Plain-text document sources
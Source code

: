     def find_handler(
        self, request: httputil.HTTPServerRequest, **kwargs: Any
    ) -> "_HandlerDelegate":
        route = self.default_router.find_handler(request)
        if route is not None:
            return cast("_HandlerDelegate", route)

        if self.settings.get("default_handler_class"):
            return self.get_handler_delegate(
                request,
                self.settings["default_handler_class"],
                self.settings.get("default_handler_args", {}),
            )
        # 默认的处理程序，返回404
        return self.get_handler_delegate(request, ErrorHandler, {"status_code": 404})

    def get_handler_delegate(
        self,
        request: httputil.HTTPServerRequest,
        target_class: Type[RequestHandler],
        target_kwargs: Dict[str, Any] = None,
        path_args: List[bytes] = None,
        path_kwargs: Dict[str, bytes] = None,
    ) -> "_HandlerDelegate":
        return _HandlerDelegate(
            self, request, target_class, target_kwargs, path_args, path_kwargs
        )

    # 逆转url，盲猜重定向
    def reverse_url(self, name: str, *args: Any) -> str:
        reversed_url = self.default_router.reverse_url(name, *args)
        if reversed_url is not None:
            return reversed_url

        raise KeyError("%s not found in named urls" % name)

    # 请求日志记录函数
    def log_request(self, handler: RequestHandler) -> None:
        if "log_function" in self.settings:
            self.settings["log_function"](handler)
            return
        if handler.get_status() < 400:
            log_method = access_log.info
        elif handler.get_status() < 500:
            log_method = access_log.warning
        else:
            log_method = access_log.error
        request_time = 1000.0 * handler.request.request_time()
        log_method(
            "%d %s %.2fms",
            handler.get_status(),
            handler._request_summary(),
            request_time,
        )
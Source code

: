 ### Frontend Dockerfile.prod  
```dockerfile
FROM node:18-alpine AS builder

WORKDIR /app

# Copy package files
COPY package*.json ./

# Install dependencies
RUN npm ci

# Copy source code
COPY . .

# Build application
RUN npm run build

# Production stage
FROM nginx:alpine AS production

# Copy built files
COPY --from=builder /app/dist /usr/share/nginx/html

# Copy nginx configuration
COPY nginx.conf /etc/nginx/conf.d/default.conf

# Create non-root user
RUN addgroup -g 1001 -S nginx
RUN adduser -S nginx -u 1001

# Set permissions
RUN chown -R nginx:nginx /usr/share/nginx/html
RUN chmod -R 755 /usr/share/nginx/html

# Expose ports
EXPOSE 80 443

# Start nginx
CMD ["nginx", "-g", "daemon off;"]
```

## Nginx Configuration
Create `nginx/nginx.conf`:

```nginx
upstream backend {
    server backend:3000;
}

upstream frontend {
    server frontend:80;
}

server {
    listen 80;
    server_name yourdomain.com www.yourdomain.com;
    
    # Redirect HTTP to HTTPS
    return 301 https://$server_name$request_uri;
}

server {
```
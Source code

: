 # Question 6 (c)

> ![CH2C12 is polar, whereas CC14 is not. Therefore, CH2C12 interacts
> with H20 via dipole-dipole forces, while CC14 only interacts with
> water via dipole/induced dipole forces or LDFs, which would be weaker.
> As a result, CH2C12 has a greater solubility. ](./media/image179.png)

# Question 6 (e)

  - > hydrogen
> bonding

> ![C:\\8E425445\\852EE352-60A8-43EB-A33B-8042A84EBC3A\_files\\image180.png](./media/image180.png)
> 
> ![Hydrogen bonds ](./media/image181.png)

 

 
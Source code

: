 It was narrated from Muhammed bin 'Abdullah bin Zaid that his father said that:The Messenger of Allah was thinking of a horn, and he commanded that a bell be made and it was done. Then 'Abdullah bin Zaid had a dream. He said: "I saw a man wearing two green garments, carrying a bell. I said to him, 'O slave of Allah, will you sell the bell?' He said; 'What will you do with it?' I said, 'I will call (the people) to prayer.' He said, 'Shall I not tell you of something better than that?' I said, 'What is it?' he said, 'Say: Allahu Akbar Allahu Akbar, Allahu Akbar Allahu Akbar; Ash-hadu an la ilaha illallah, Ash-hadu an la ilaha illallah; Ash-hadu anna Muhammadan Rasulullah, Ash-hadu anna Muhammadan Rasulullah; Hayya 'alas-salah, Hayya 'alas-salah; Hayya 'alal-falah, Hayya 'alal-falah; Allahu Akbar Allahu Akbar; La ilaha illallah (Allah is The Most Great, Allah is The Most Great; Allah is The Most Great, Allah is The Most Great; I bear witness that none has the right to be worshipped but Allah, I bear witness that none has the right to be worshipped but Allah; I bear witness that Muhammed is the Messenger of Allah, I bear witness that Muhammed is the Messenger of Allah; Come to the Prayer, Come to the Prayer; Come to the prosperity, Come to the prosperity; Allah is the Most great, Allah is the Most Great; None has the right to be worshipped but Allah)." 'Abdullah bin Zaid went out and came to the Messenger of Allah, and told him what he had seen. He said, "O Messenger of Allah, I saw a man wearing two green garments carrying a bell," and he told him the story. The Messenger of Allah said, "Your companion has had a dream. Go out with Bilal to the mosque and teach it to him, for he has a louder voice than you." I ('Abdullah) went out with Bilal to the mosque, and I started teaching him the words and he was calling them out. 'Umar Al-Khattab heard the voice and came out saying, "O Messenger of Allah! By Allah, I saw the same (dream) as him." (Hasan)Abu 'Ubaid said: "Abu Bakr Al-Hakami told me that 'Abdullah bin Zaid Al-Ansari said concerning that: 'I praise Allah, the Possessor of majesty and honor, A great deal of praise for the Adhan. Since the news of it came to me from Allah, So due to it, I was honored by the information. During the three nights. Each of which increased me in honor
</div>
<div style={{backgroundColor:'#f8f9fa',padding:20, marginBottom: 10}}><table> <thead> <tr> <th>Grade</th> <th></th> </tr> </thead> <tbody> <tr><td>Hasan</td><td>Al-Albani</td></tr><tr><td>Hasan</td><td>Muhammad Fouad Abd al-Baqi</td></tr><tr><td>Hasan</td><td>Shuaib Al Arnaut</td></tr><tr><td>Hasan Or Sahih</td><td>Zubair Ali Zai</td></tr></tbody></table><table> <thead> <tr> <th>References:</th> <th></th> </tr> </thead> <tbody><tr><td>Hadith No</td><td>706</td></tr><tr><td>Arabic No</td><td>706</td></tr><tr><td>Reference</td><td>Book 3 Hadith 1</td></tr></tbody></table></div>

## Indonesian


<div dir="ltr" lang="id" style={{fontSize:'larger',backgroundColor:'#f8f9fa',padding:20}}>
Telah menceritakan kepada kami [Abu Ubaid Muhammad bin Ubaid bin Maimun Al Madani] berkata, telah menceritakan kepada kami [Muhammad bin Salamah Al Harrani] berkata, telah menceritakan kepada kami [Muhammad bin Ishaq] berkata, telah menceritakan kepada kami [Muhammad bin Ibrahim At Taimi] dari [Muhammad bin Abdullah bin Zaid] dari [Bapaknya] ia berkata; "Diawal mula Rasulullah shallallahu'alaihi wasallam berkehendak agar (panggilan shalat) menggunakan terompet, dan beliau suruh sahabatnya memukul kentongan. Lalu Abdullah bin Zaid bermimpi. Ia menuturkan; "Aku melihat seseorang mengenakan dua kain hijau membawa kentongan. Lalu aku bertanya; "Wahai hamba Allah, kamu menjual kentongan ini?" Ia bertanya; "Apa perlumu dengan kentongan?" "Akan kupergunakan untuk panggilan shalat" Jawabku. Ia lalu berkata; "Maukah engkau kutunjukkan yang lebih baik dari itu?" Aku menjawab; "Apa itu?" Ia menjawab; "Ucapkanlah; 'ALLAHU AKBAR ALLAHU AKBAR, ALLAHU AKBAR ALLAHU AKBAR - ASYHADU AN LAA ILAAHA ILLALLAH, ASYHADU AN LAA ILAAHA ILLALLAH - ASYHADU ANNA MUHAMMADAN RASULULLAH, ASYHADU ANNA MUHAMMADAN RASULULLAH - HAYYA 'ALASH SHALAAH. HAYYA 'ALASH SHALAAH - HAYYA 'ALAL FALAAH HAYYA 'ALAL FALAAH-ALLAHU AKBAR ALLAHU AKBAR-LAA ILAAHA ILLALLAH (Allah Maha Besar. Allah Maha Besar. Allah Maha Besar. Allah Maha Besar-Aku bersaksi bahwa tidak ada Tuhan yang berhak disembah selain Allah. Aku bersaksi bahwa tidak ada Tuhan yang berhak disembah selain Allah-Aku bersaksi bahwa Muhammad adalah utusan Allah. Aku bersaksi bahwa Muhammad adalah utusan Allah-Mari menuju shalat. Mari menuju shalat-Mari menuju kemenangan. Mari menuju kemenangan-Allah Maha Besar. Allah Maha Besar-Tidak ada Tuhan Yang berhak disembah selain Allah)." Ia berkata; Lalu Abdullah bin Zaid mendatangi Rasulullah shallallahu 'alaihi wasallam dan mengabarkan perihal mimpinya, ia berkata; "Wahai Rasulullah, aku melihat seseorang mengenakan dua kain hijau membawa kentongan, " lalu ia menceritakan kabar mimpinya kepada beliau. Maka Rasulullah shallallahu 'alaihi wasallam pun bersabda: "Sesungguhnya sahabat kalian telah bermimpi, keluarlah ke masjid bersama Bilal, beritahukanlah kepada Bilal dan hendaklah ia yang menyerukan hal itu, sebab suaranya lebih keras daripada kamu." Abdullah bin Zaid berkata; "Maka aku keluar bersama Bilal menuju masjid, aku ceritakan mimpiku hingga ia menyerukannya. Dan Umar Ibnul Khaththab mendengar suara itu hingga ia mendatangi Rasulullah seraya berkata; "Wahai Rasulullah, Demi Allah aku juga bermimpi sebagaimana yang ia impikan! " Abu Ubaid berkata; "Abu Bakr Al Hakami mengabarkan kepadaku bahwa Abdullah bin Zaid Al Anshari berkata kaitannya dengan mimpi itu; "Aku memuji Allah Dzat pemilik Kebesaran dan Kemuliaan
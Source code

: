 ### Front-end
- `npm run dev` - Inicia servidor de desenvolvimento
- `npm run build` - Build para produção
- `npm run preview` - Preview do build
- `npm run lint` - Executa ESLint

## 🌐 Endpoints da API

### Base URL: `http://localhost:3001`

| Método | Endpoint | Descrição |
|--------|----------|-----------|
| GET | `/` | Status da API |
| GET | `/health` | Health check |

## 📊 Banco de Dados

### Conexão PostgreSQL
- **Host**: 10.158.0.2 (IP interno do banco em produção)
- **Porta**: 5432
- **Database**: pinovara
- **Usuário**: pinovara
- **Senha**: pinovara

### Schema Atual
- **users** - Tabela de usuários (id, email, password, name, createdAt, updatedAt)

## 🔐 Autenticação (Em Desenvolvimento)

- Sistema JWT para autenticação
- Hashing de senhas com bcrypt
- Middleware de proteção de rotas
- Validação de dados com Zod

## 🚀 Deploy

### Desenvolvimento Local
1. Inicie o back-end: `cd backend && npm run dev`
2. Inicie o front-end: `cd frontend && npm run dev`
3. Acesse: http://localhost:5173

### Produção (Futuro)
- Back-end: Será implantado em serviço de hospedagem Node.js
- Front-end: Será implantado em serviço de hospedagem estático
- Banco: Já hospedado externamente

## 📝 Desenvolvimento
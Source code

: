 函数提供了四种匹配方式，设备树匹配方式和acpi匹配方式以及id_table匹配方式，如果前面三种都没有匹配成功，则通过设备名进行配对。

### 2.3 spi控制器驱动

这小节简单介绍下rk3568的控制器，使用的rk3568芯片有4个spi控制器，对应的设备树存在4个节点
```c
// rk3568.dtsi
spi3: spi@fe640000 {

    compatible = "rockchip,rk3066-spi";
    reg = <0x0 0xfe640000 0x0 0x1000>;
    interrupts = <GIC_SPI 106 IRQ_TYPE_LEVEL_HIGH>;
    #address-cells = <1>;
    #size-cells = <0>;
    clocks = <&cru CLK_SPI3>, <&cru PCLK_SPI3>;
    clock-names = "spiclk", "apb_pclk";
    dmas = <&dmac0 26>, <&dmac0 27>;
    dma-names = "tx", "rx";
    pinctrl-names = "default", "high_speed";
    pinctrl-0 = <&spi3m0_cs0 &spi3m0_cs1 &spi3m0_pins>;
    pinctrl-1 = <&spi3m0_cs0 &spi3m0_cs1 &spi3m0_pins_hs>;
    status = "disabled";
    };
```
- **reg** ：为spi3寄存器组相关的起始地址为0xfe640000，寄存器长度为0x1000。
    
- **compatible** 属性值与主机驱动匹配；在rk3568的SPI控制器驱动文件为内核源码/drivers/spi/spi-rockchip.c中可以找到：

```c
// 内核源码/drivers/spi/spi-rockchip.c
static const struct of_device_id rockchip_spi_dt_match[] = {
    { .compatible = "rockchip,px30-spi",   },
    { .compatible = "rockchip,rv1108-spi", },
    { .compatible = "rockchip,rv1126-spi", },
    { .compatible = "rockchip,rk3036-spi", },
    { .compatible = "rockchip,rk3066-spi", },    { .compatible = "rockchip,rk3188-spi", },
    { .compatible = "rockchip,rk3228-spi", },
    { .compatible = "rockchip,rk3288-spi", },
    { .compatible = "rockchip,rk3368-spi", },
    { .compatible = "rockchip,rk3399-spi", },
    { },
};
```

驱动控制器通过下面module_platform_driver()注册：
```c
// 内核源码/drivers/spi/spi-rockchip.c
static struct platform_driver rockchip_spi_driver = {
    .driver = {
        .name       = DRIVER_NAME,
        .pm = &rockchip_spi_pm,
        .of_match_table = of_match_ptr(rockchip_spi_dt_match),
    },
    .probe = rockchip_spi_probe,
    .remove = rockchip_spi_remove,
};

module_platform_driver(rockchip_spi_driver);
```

Work instructions | Every line of the records that includes the word "alpine" should be gathered.

Result of this exercise |
FROM node:18-alpine AS builder
FROM nginx:alpine AS production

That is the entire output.